### Extracted entries
--------------------
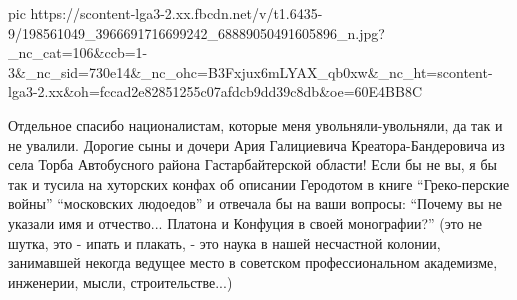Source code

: \ifcmt
  pic https://scontent-lga3-2.xx.fbcdn.net/v/t1.6435-9/198561049_3966691716699242_68889050491605896_n.jpg?_nc_cat=106&ccb=1-3&_nc_sid=730e14&_nc_ohc=B3Fxjux6mLYAX_qb0xw&_nc_ht=scontent-lga3-2.xx&oh=fccad2e82851255c07afdcb9dd39c8db&oe=60E4BB8C
\fi

Отдельное спасибо националистам, которые меня увольняли-увольняли, да так и не
увалили. Дорогие сыны и дочери Ария Галициевича Креатора-Бандеровича из села
Торба Автобусного района Гастарбайтерской области!  Если бы не вы, я бы так и
тусила на хуторских конфах об описании Геродотом в книге \enquote{Греко-перские
войны} \enquote{московских людоедов} и отвечала бы на ваши вопросы:
\enquote{Почему вы не указали имя и отчество... Платона и Конфуция в своей
монографии?} (это не шутка, это - ипать и плакать, - это наука в нашей
несчастной колонии, занимавшей некогда ведущее место в советском
профессиональном академизме, инженерии, мысли, строительстве...)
--------------------
### Problem to work on
Which lines in the data hold the string "enquote"? Copy each of them.

### Response to the exercise
тусила на хуторских конфах об описании Геродотом в книге \enquote{Греко-перские
войны} \enquote{московских людоедов} и отвечала бы на ваши вопросы:
\enquote{Почему вы не указали имя и отчество... Платона и Конфуция в своей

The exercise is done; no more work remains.